Computational Vaccine Design of Class I Fusion Proteins

Class I fusion proteins are critical mediators of viral entry in a range of pathogenic viruses, making them prime candidates for vaccine development. Despite their potential, the design of effective vaccines based on these proteins is hindered by two challenges: structural instability and antigenic variability. To address these limitations, we developed three distinct computational strategies aimed at optimizing the vaccine potential of class I fusion proteins. Our initial two methodologies targeted the enhancement of structural stability. The first approach sought to optimize electrostatic contacts within the protein structure, while the second aimed at the strategic introduction of disulfide bonds. Notably, the electrostatic optimization method was implemented across three different viral families and demonstrated significant effectiveness, requiring only a handful of protein variants for successful stabilization. The structural integrity of the leading candidates was subsequently validated through crystallography and cryo-electron microscopy analyses.

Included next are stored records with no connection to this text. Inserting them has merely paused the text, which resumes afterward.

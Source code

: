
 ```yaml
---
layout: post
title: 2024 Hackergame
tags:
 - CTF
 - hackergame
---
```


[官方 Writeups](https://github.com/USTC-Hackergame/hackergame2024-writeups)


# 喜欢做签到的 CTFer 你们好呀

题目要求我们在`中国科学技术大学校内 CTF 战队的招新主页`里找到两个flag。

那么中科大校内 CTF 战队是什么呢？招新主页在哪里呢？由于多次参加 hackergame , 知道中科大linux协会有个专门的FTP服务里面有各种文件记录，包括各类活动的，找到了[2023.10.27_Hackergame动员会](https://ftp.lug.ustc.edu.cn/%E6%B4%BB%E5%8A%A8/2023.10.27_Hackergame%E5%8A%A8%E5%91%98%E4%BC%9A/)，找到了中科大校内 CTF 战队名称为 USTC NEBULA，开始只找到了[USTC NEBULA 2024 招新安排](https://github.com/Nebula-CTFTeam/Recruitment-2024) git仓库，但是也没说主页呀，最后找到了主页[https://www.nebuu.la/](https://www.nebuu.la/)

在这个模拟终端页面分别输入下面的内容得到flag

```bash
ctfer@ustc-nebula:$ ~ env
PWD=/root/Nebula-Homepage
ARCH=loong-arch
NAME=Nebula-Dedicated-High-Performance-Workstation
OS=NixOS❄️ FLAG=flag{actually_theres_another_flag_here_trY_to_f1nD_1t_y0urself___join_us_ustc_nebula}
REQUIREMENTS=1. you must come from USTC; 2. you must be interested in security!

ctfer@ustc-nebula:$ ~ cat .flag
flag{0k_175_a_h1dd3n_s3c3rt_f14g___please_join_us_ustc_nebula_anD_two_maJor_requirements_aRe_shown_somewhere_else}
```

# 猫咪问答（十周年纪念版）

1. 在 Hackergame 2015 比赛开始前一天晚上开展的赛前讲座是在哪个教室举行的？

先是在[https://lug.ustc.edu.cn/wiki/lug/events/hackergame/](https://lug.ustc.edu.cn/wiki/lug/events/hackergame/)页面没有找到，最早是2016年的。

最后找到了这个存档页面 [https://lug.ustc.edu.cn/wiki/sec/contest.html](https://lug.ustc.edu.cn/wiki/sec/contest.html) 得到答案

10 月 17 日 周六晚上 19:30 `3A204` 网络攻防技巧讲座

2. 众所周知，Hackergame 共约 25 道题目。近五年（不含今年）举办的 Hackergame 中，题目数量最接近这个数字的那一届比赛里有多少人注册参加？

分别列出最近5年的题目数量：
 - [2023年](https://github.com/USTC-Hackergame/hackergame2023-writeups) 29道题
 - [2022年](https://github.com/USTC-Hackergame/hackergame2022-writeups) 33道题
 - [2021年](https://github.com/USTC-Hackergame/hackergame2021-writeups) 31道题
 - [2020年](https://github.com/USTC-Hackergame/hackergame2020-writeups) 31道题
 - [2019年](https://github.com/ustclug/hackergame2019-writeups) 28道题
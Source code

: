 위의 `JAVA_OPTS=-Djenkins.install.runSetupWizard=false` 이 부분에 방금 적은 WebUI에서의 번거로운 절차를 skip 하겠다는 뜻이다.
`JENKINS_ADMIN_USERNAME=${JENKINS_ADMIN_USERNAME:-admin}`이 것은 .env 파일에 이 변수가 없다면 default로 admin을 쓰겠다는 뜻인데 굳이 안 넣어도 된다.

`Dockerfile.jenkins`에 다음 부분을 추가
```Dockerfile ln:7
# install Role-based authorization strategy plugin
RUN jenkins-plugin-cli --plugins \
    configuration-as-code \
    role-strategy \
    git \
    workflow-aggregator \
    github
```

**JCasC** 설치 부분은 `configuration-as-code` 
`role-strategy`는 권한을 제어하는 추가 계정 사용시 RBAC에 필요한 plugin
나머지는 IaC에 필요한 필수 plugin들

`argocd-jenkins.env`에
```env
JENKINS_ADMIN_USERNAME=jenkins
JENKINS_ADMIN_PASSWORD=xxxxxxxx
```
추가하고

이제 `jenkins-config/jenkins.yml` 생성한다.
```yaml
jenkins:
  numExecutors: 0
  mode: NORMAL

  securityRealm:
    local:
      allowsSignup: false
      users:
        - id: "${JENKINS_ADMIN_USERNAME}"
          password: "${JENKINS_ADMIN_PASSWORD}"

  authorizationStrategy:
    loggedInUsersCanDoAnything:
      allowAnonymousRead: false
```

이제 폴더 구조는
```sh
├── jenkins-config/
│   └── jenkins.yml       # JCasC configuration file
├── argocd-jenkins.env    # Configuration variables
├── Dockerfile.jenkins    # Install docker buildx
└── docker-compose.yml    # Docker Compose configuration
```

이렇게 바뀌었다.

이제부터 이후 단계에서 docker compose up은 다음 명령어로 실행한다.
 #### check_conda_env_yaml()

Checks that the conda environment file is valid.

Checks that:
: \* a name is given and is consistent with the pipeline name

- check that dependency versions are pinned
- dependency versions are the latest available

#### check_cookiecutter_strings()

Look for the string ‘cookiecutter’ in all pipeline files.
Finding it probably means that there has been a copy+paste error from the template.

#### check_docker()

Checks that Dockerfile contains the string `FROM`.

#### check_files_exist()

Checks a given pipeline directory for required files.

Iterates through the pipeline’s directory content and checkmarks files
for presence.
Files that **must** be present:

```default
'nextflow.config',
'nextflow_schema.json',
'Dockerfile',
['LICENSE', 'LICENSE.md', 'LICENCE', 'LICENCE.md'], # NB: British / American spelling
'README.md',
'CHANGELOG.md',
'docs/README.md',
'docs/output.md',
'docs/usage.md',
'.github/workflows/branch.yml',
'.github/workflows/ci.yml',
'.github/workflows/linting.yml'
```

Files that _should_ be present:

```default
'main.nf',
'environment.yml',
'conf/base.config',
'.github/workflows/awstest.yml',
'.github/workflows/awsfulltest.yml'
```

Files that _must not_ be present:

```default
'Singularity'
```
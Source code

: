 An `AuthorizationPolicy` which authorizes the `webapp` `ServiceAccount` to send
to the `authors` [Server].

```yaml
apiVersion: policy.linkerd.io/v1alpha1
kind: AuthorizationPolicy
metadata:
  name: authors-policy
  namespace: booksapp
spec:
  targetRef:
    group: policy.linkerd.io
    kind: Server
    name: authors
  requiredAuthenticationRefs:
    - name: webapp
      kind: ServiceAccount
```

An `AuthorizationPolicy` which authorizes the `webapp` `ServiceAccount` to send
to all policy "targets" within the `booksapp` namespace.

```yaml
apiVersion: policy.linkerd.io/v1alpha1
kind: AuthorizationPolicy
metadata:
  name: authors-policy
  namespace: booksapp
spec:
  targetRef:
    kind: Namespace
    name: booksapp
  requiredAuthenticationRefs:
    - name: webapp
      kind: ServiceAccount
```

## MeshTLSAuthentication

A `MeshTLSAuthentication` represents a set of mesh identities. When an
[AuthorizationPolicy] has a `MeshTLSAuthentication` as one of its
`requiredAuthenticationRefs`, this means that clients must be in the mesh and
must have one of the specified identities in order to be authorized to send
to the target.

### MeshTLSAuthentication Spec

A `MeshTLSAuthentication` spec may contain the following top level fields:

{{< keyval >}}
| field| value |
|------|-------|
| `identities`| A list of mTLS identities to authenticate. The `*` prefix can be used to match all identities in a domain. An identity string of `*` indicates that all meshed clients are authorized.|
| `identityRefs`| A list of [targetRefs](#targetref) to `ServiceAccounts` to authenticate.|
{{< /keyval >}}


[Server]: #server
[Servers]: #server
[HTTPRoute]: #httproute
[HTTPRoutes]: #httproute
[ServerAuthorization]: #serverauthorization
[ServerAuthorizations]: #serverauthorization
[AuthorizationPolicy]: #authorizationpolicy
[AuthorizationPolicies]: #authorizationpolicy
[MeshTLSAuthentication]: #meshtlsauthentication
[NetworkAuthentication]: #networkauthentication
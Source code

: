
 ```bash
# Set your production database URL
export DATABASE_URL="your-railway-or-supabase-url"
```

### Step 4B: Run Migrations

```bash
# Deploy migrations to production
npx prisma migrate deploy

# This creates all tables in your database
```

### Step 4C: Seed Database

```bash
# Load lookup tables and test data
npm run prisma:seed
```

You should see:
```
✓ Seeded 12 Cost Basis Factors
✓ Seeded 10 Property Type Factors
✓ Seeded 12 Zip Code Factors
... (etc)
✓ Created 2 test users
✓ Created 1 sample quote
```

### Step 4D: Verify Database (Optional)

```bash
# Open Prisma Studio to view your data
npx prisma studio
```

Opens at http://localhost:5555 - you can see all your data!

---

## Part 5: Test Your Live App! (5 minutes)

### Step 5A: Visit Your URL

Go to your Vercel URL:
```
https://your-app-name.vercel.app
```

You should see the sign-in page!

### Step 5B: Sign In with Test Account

In a vaccine application focusing on the respiratory syncytial virus (RSV), our designed protein exhibited protective efficacy in a mouse model comparable to that of a recently approved RSV vaccine. Further stabilization was achieved through the introduction of a single disulfide bond, resulting in a thermal stability increase of approximately 12°C without compromising immunogenicity. Our third computational strategy addressed the issue of antigenic variability by targeting the hemagglutinin (HA) protein of the H1 influenza virus. Utilizing a hybrid approach that combines consensus design with the presentation of a diverse array of immunogenic epitopes, we engineered a HA variant with broad reactivity. This variant induced a diverse antibody response in a mouse model and demonstrated protective capabilities against heterologous viral challenge. Collectively, our computational approaches offer a comprehensive toolkit for the optimization of class I fusion proteins as vaccine candidates. They present substantial promise for the development of effective preventive measures against a wide spectrum of viral infections.